Flow cytometry and magnetic cell sorting

Freshly isolated ASCs were incubated in cytometry buffer (phosphate buffered saline, 2% fetal bovine serum [FBS]) containing Human BMPR-IB/ALK-6 Biotinylated Affinity Purified Polyclonal Antibody (R&D Systems) at a 1:50 dilution. Cells were then washed and centrifuged before a 30-min incubation in cytometry buffer containing Streptavidin PE-Cy7 (eBiosceince) in a 1:100 dilution. After this, cells were again washed, centrifuged, and resuspended in cytometry buffer, then passed through a 40-micron cell strainer before analysis using fluorescence-activated cell sorting (FACS). FACS analysis was performed on an FACS Aria II instrument (BD Biosciences) with the use of a 100-μm nozzle. Gates were drawn as shown in Figure 1.

FIG. 1.

Cell sorting of ASCs for expression of BMPR-IB. Gating scheme for BMPR-IB expression in ASCs. Preliminary cell selection based on size and complexity to exclude debris (P1 gate). Doublets were excluded through selective gating to yield single cells. (A) FACS analysis of freshly isolated ASCs stained for BMPR-IB-PE-Cy7 demonstrates that 7.9% of the population is BMPR-IB(+). (B) FACS analysis of ASCs for BMPR-IB demonstrates that 27% of cells isolated after MACS enrichment are BMPR-IB(+) (bottom panel) compared with 3% using FACS alone (top panel). (C) XTT cell proliferation assay revealed BMPR-IB(+) cells to have the lowest proliferation rate over 24 h compared with unsorted and BMPR-IB(−) cells (**p<0.01, ****p<0.0001, analysis of variance). ASCs, adipose-derived stromal cells; BMPR-IB, bone morphogenetic protein receptor type-IB; FACS, fluorescence-activated cell sorting; FSC-A, forward scatter area; SSC-A, side scatter area; FSC-H, forward scatter height; FSC-W, forward scatter width. Color images available online at www.liebertpub.com/tea

For subsequent isolation of BMPR-IB(+) and BMPR-IB(−) cell populations, magnetic-activated cell sorting (MACS) was employed to utilize a more clinically translatable cell isolation approach in accordance with the manufacturer's instructions (Miltenyi Biotec, Inc.). Briefly, freshly isolated ASCs were incubated for 30 min in MACS buffer (Miltenyi Biotec, Inc.) containing Human BMPR-IB/ALK-6 Biotinylated Affinity Purified Polyclonal Antibody (R&D Systems) at a 1:50 dilution. After this, cells were washed with MACS buffer, centrifuged, and the supernatant was aspirated before resuspension of the cell pellet in MACS buffer containing Streptavidin Microbeads (Miltenyi Biotec) at a 1:100 dilution. Cells were then washed again, resuspended in MACS buffer, and the suspension was passed through a 40-micron cell strainer before running on an MACS LS column (Miltenyi Biotec, Inc.). Post–MACS analysis using FACS was performed to determine MACS sorting efficiency.

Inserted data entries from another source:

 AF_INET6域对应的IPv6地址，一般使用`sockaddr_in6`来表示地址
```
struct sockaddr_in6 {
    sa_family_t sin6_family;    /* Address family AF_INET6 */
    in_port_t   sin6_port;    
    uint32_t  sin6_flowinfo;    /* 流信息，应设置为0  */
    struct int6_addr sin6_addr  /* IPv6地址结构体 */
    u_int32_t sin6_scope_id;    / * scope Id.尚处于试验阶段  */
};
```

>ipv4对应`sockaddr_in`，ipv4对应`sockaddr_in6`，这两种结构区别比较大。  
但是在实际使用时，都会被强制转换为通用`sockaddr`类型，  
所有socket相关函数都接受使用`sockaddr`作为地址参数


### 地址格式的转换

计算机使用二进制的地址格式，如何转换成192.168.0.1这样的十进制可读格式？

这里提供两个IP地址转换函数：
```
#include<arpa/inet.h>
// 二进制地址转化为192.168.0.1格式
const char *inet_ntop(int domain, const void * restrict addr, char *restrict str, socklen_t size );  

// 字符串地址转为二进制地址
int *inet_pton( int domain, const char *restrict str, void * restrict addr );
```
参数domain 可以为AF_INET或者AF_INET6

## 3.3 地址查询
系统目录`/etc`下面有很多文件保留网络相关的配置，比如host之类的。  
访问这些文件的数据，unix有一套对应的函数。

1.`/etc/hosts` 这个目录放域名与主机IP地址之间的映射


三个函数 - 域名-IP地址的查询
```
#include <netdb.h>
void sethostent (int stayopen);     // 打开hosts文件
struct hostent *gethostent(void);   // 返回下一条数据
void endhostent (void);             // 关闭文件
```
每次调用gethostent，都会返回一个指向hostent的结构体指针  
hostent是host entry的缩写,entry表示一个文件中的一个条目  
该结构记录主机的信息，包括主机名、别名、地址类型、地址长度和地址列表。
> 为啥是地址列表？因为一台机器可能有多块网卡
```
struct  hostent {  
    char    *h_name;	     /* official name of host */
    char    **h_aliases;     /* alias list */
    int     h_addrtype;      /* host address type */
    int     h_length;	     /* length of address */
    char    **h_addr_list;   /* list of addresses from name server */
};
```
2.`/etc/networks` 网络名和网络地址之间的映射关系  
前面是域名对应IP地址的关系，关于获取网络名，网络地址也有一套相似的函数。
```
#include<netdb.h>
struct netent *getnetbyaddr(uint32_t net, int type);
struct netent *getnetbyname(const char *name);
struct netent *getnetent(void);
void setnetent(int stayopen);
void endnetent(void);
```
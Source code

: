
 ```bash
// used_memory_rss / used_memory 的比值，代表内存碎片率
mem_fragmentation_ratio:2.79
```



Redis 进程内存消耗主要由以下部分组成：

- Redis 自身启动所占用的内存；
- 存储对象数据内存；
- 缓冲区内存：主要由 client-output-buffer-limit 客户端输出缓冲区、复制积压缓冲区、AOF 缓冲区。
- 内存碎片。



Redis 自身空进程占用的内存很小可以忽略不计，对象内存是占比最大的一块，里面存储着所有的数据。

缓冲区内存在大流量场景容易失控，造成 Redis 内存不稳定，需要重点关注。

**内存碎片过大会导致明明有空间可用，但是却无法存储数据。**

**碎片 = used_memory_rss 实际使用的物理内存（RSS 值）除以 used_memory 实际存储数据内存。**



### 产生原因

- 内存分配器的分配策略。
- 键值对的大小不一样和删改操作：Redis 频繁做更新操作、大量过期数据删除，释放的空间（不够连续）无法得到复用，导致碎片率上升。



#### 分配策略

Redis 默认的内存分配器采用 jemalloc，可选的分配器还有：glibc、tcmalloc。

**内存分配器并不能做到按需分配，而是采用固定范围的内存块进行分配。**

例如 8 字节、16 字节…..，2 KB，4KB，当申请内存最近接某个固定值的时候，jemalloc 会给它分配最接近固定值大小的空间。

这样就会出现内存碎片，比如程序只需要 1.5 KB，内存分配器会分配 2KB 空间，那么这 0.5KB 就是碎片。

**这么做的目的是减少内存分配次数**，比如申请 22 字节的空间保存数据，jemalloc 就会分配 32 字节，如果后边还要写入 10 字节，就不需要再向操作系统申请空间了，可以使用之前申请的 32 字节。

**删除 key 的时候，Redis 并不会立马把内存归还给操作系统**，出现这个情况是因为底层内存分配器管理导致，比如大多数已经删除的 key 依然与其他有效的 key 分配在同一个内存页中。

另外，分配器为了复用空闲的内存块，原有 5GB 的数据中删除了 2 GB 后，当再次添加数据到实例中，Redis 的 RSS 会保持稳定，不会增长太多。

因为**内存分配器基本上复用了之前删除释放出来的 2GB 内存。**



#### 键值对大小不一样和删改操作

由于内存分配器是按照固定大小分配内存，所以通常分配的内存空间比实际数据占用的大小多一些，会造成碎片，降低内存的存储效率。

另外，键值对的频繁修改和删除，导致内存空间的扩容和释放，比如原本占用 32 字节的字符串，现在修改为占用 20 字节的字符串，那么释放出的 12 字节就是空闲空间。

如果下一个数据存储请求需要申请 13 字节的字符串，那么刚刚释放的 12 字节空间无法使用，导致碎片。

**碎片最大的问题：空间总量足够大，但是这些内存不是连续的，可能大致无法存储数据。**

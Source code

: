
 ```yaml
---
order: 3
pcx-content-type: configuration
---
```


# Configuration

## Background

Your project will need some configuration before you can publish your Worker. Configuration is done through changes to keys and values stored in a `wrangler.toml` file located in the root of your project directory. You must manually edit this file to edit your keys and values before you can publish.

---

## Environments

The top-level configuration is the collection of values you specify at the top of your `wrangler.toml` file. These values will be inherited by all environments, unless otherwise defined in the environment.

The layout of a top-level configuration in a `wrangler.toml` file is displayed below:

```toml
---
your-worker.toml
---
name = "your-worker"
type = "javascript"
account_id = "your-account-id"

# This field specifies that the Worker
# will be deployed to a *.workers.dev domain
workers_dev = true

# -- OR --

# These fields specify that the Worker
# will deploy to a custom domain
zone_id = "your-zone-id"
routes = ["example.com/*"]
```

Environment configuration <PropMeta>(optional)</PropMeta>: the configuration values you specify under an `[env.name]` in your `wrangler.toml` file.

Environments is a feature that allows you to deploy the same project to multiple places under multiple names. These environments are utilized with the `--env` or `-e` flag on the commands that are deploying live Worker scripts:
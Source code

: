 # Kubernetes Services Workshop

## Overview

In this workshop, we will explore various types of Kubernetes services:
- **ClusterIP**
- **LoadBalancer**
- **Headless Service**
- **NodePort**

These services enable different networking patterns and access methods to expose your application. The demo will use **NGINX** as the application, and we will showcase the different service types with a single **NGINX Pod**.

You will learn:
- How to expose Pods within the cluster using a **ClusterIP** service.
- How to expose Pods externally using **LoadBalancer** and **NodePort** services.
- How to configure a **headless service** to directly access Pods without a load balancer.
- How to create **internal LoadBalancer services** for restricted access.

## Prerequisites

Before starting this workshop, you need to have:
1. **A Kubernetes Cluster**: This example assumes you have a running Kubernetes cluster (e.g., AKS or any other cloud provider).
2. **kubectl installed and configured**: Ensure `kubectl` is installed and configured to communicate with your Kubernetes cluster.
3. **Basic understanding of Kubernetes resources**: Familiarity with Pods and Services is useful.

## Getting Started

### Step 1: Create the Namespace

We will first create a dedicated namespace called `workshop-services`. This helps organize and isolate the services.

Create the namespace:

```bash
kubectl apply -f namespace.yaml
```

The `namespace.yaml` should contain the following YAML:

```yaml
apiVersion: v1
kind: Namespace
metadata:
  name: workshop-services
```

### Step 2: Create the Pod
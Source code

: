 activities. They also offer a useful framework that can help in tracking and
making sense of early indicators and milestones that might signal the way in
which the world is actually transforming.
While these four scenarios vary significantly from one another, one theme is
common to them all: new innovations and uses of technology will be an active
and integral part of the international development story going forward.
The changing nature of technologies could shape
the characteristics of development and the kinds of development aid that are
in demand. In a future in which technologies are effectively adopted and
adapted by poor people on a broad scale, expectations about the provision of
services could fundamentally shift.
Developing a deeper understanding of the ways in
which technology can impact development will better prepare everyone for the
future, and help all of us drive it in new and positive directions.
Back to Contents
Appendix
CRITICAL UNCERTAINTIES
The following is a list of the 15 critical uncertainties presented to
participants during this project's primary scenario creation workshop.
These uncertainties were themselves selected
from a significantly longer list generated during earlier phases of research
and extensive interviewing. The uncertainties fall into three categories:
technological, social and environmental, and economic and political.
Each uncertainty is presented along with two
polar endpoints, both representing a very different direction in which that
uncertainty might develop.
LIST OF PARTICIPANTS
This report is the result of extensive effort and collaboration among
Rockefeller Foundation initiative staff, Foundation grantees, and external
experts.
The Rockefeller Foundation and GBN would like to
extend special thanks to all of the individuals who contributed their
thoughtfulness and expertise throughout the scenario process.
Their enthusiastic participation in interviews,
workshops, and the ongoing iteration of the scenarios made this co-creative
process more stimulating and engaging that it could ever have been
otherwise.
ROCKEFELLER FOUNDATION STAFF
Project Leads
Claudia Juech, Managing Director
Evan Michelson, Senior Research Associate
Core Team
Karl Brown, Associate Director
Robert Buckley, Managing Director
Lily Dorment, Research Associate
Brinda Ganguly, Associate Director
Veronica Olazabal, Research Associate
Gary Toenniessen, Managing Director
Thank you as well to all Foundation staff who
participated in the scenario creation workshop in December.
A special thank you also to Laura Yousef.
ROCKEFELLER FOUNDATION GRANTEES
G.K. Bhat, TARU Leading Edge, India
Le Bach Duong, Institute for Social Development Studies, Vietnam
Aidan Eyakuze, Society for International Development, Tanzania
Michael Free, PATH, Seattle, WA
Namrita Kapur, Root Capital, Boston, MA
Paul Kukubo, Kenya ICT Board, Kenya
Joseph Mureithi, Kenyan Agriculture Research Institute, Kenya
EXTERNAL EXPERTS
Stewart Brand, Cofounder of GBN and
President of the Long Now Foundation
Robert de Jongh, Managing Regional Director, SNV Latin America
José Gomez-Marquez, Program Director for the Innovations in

In vitro differentiation assays

Osteogenic differentiation was performed on freshly isolated unsorted, BMPR-IB(+), and BMPR-IB(−) cell populations to compare bone-forming capacity in vitro. ASCs were plated in six-well plates at a density of 100,000 cells/well. At 80% confluence, cells were treated with osteogenic differentiation media (Dulbecco's modified Eagle's medium, High Glucose, GlutaMAX, HEPES supplemented with 10% FBS, 1% penicillin, 100 μg/mL ascorbic acid, and 10 mM B-glycerophosphate). Alkaline phosphatase staining and quantification was performed at day 7 of differentiation. Alizarin red staining was performed at 14 days to assess extracellular mineralization. For quantification, an alizarin red extraction solution (20% methanol/10% acetic acid in ddH₂O) was added to each well. After 15 min, photometric quantification was performed on a spectrophotometer at a wavelength of 450 nm. All experiments were performed in triplicate to facilitate statistical analysis.

Cell proliferation assay in vitro

Unsorted, BMPR-IB(+), and BMPR-IB(−) cells were isolated and cell proliferation was measured with an XTT-based assay (Cell Proliferation Kit II XTT; Roche Applied Science) according to the manufacturer's instructions. Briefly, cells were seeded in 96-well plates at a density of 20,000 cells per well in culture medium. Plated were incubated overnight at 37°C and 5% CO₂, and proliferation was evaluated over a 24-h period. The absorbance of each well was determined using a microplate reader at 450 and 650 nm (SpectraMAX 384 Plus; Molecular Devices Ltd.). All assays were performed in triplicate.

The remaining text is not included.